[GOAL OF THE EXERCISE]
Filter the records below and copy every line containing the word "dynamic".

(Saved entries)
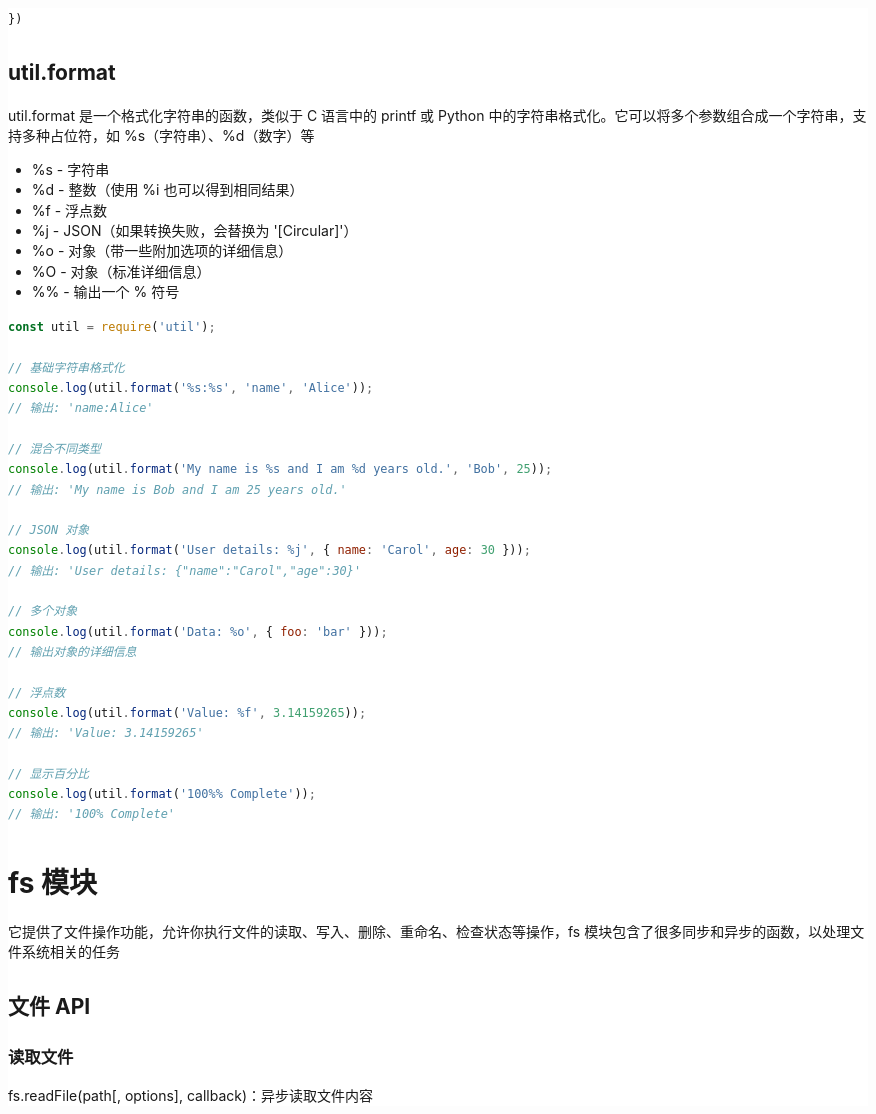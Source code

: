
 ```javascript
})
```

## util.format
util.format 是一个格式化字符串的函数，类似于 C 语言中的 printf 或 Python 中的字符串格式化。它可以将多个参数组合成一个字符串，支持多种占位符，如 %s（字符串）、%d（数字）等

+ %s - 字符串
+ %d - 整数（使用 %i 也可以得到相同结果）
+ %f - 浮点数
+ %j - JSON（如果转换失败，会替换为 '[Circular]'）
+ %o - 对象（带一些附加选项的详细信息）
+ %O - 对象（标准详细信息）
+ %% - 输出一个 % 符号

```javascript
const util = require('util');

// 基础字符串格式化
console.log(util.format('%s:%s', 'name', 'Alice')); 
// 输出: 'name:Alice'

// 混合不同类型
console.log(util.format('My name is %s and I am %d years old.', 'Bob', 25)); 
// 输出: 'My name is Bob and I am 25 years old.'

// JSON 对象
console.log(util.format('User details: %j', { name: 'Carol', age: 30 })); 
// 输出: 'User details: {"name":"Carol","age":30}'

// 多个对象
console.log(util.format('Data: %o', { foo: 'bar' })); 
// 输出对象的详细信息

// 浮点数
console.log(util.format('Value: %f', 3.14159265)); 
// 输出: 'Value: 3.14159265'

// 显示百分比
console.log(util.format('100%% Complete')); 
// 输出: '100% Complete'
```

# fs 模块
它提供了文件操作功能，允许你执行文件的读取、写入、删除、重命名、检查状态等操作，fs 模块包含了很多同步和异步的函数，以处理文件系统相关的任务

## 文件 API
### 读取文件
fs.readFile(path[, options], callback)：异步读取文件内容
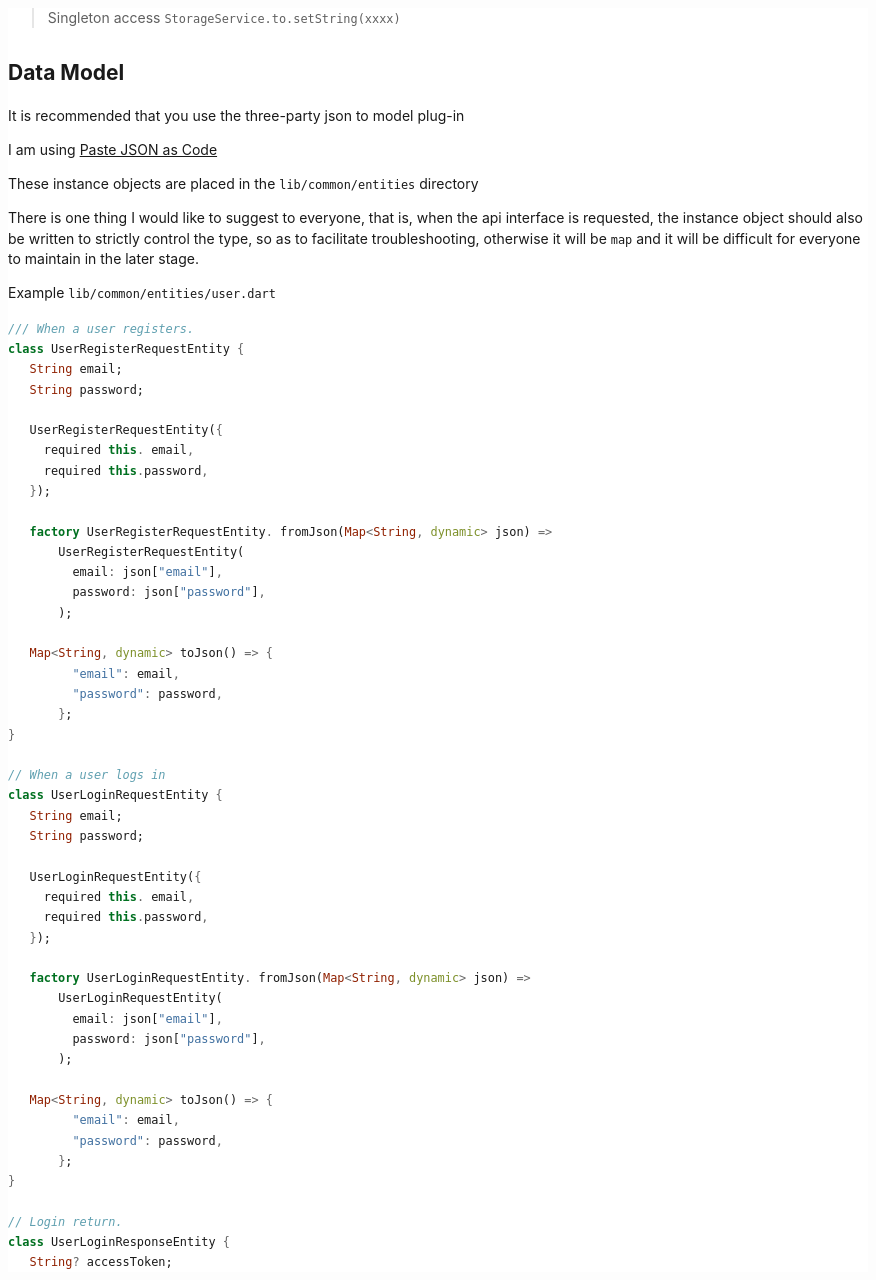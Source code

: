 > Singleton access `StorageService.to.setString(xxxx)`

## Data Model

It is recommended that you use the three-party json to model plug-in

I am using [Paste JSON as Code](https://marketplace.visualstudio.com/items?itemName=quicktype.quicktype)

These instance objects are placed in the `lib/common/entities` directory

There is one thing I would like to suggest to everyone, that is, when the api interface is requested, the instance object should also be written to strictly control the type, so as to facilitate troubleshooting, otherwise it will be `map` and it will be difficult for everyone to maintain in the later stage.

Example `lib/common/entities/user.dart`

```dart
/// When a user registers.
class UserRegisterRequestEntity {
   String email;
   String password;

   UserRegisterRequestEntity({
     required this. email,
     required this.password,
   });

   factory UserRegisterRequestEntity. fromJson(Map<String, dynamic> json) =>
       UserRegisterRequestEntity(
         email: json["email"],
         password: json["password"],
       );

   Map<String, dynamic> toJson() => {
         "email": email,
         "password": password,
       };
}

// When a user logs in
class UserLoginRequestEntity {
   String email;
   String password;

   UserLoginRequestEntity({
     required this. email,
     required this.password,
   });

   factory UserLoginRequestEntity. fromJson(Map<String, dynamic> json) =>
       UserLoginRequestEntity(
         email: json["email"],
         password: json["password"],
       );

   Map<String, dynamic> toJson() => {
         "email": email,
         "password": password,
       };
}

// Login return.
class UserLoginResponseEntity {
   String? accessToken;
```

[WRITTEN RESPONSE]
   factory UserRegisterRequestEntity. fromJson(Map<String, dynamic> json) =>
   Map<String, dynamic> toJson() => {
   factory UserLoginRequestEntity. fromJson(Map<String, dynamic> json) =>
   Map<String, dynamic> toJson() => {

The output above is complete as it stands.